=== Begin Enclosure ===
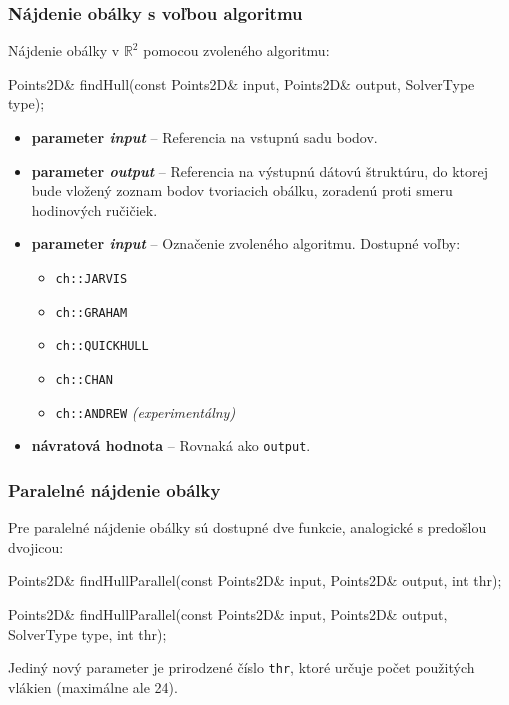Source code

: \documentclass[a4paper, 12pt, slovak]{article}
\begin{document}
\subsubsection{Nájdenie obálky s voľbou algoritmu}

Nájdenie obálky v $\mathbb{R}^2$ pomocou zvoleného algoritmu:

\begin{c++}
Points2D& findHull(const Points2D& input, Points2D& output, SolverType type);
\end{c++}

\begin{itemize}
 \item \textbf{parameter \textit{input}} -- Referencia na vstupnú sadu bodov. 
 \item \textbf{parameter \textit{output}} -- Referencia na výstupnú dátovú 
štruktúru, do ktorej bude vložený zoznam bodov tvoriacich obálku, zoradenú proti 
smeru hodinových ručičiek.
 \item \textbf{parameter \textit{input}} -- Označenie zvoleného algoritmu. Dostupné 
voľby:
\begin{itemize}
 \item \texttt{ch::JARVIS}
 \item \texttt{ch::GRAHAM}
 \item \texttt{ch::QUICKHULL}
 \item \texttt{ch::CHAN}
 \item \texttt{ch::ANDREW} \emph{(experimentálny)}
\end {itemize}
 \item \textbf{návratová hodnota} -- Rovnaká ako \texttt{output}.

\end {itemize}

\subsubsection{Paralelné nájdenie obálky}
Pre paralelné nájdenie obálky sú dostupné dve funkcie, analogické s predošlou 
dvojicou:

\begin{c++}
Points2D& findHullParallel(const Points2D& input, Points2D& output, int thr);

Points2D& findHullParallel(const Points2D& input, Points2D& output, 
    SolverType type, int thr);
\end{c++}

Jediný nový parameter je prirodzené číslo \texttt{thr}, ktoré určuje počet použitých 
vlákien (maximálne ale 24).
\pagebreak
\end{document}

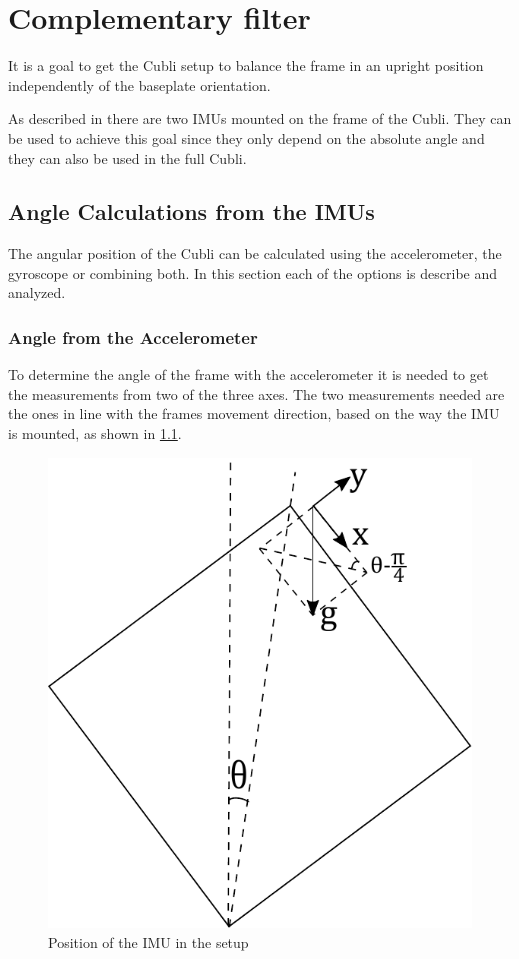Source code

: \chapter{Complementary filter}\label{chap:CompFilter} 
It is a goal to get the Cubli setup to balance the frame in an upright position independently of the baseplate orientation.

As described in  there are two IMUs mounted on the frame of the Cubli. They can be used to achieve this goal since they only depend on the absolute angle and they can also be used in the full Cubli.

\section{Angle Calculations from the IMUs}
The angular position of the Cubli can be calculated using the accelerometer, the gyroscope or combining both. In this section each of the options is describe and analyzed.

\subsection{Angle from the Accelerometer}
To determine the angle of the frame with the accelerometer it is needed to get the measurements from two of the three axes. The two measurements needed are the ones in line with the frames movement direction, based on the way the IMU is mounted, as shown in \ref{accelerometer}.
\begin{figure}[H]
	\centering
	\includegraphics[scale=0.5]{figures/accelerometer}
	\caption{Position of the IMU in the setup}
	\label{accelerometer}
\end{figure}\vspace{-5mm}

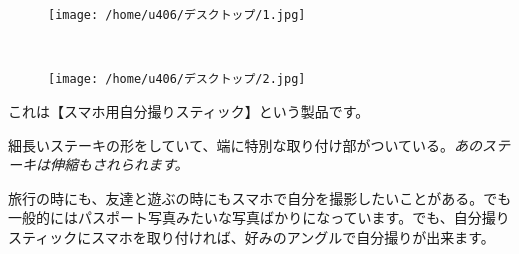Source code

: \documentclass[10pt]{book}
\begin{document}
\begin{figure}[H]
        \centering
        \begin{subfloat}{}
                {\texttt{[image: /home/u406/デスクトップ/1.jpg]}}
        \end{subfloat}~
        \begin{subfloat}{}
                {\texttt{[image: /home/u406/デスクトップ/2.jpg]}}
        \end{subfloat}
\end{figure}\vspace{1in}
これは【スマホ用自分撮りスティック】という製品です。\\\newline

細長いステーキの形をしていて、端に特別な取り付け部がついている。{\it あのステーキは伸縮もされられます。}\\\newline

旅行の時にも、友達と遊ぶの時にもスマホで自分を撮影したいことがある。でも一般的にはパスポート写真みたいな写真ばかりになっています。でも、自分撮りスティックにスマホを取り付ければ、好みのアングルで自分撮りが出来ます。
\end{document}
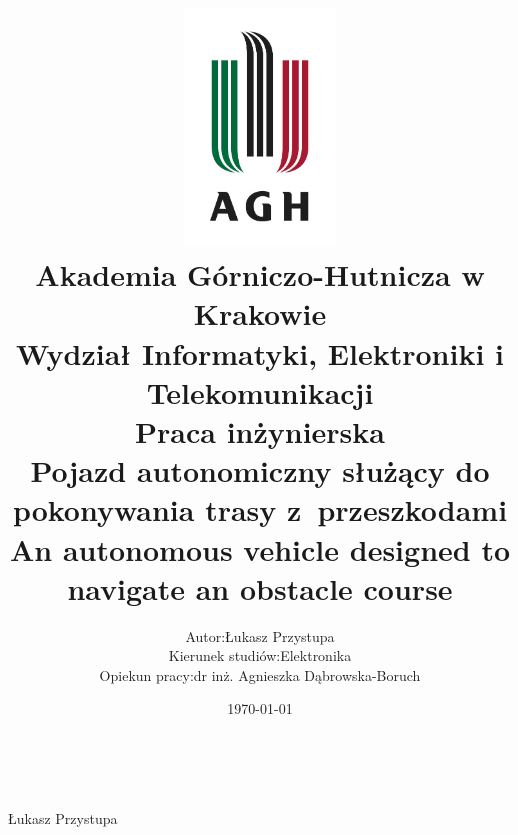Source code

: \documentclass[12pt]{article}
\title{
    \includegraphics[width = 0.3\textwidth]{agh_logo.jpg}\\
    \textbf{Akademia Górniczo-Hutnicza w Krakowie}\\
    Wydział Informatyki, Elektroniki i  Telekomunikacji\\\vspace{2cm}
    \textbf{Praca inżynierska}\\
    Pojazd autonomiczny służący do pokonywania trasy z~przeszkodami\\\vspace{1cm}
    \small{An autonomous vehicle designed to navigate an obstacle course}
}
\author{
    \begin{tabularx}{\textwidth}{l l}
    Autor: &Łukasz Przystupa\\
    Kierunek studiów: & Elektronika\\
    Opiekun pracy: &dr inż. Agnieszka Dąbrowska-Boruch
    \end{tabularx}
}
\date{\vspace{2cm}\today}
\numberwithin{equation}{section}
\begin{document}
    \begin{titlepage}
        \maketitle
        \thispagestyle{empty}
        \newpage
        \
        \thispagestyle{empty}
    \end{titlepage}

        
        \tableofcontents
        \newpage
    
    
    
    
    
    
    
\newpage
    

    \vfill
    \begin{flushright}
        Łukasz Przystupa
    \end{flushright}

    \newpage
    \nocite{*}
    \printbibliography

    \listoffigures
    \listoftables
\end{document}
=== End Enclosure ===
_Task_. Work out how many lines in the data include "zvoleného". Answer with the number only.

_Task result_. 2